CoStar's U.S. Composite CRE Price Index Approaches Prerecession Peak Levels

Posted on July 17, 2014

Property Price Indices Post Double-Digit Annual Gains in May

The two broadest measures of aggregate pricing for commercial properties within the CoStar Commercial Repeat Sales Indices (CCRSI)–the value-weighted U.S. Composite Index and the equal-weighted U.S. Composite Index–increased by 0.9% and 1.2%, respectively, in the month of May 2014, and have increased 11.4% and 11.7% respectively, year over year, reflecting a broad improvement in market fundamentals seen across all property types.

The value-weighted U.S. Composite Index, which is heavily influenced by core property transactions, has now risen within 1% of its prerecession peak level reached in 2007, while its equal-weighted counterpart, which is more influenced by smaller non-core property sales, has recovered to within 20% of its 2007 high water mark.

This month’s CoStar Commercial Repeat Sale Indices (CCRSI) provide the market’s first look at May 2014 commercial real estate pricing and is based on 1,282 repeat sales in May 2014 and more than 125,000 repeat sales since 1996.

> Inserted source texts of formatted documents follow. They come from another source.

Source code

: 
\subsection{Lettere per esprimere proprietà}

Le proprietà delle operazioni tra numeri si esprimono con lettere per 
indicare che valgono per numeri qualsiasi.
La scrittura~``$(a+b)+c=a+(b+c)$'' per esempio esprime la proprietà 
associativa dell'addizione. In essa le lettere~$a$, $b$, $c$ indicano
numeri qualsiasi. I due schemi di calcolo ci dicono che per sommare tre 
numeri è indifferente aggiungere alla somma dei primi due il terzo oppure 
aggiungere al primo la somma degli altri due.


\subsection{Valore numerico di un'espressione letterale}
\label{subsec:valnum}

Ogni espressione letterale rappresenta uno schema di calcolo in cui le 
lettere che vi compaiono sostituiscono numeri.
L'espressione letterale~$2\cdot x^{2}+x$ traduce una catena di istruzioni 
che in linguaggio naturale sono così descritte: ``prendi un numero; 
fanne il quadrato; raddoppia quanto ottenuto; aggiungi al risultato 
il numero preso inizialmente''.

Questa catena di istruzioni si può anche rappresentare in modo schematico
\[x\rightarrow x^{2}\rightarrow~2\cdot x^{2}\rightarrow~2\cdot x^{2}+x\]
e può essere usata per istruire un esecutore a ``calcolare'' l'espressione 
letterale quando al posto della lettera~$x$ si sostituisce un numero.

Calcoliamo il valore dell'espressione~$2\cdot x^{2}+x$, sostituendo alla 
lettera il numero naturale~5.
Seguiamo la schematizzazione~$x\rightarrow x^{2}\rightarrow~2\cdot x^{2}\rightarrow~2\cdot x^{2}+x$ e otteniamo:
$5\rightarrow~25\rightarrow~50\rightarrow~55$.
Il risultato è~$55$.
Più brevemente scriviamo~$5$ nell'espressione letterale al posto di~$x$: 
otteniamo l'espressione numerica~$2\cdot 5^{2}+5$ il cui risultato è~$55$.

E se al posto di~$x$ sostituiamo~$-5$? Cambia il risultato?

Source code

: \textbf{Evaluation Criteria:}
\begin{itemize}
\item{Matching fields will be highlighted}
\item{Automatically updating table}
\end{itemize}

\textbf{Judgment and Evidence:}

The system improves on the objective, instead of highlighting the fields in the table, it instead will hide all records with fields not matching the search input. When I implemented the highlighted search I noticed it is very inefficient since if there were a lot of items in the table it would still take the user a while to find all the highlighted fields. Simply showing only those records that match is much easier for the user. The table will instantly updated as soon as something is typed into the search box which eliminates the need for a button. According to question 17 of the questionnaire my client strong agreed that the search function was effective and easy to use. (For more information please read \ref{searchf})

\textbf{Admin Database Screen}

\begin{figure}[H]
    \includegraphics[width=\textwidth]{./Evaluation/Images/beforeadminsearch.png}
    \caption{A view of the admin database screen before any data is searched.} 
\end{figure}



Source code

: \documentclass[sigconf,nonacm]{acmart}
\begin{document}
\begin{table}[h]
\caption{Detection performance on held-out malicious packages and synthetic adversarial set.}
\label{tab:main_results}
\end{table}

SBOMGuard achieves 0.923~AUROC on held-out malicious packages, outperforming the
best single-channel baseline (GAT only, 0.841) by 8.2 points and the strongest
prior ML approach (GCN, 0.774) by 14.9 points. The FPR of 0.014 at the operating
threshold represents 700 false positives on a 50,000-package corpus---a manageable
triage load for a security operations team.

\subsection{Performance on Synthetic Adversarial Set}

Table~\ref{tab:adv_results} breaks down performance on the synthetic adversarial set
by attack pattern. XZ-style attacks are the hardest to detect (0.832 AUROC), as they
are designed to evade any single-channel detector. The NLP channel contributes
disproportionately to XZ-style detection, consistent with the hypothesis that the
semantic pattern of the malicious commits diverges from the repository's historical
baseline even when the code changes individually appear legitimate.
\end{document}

Momentum Picks Up in The General Commercial Segment

Within the equal-weighted U.S. Composite Index, the U.S. General Commercial Index, which includes lower-tier properties, advanced by 12.7% for the 12-month period ended in May 2014, while the U.S. Investment Grade Index, which broadly encompasses upper-middle tier properties, expanded by 7.0% for the same time period.

As pricing for core assets has continued to rise, investment activity has moved further out on the risk spectrum to include a broader scope of markets and property types, which has pushed up pricing at the low end of the market.

Improvements in Market Fundamentals Underpin Growth in Commercial Property Pricing

Net absorption for the three major property types – office, retail, and industrial – climbed to 369.5 million square feet for the year ending in the second quarter of 2014, an increase of 1.6% from the prior 12-month period.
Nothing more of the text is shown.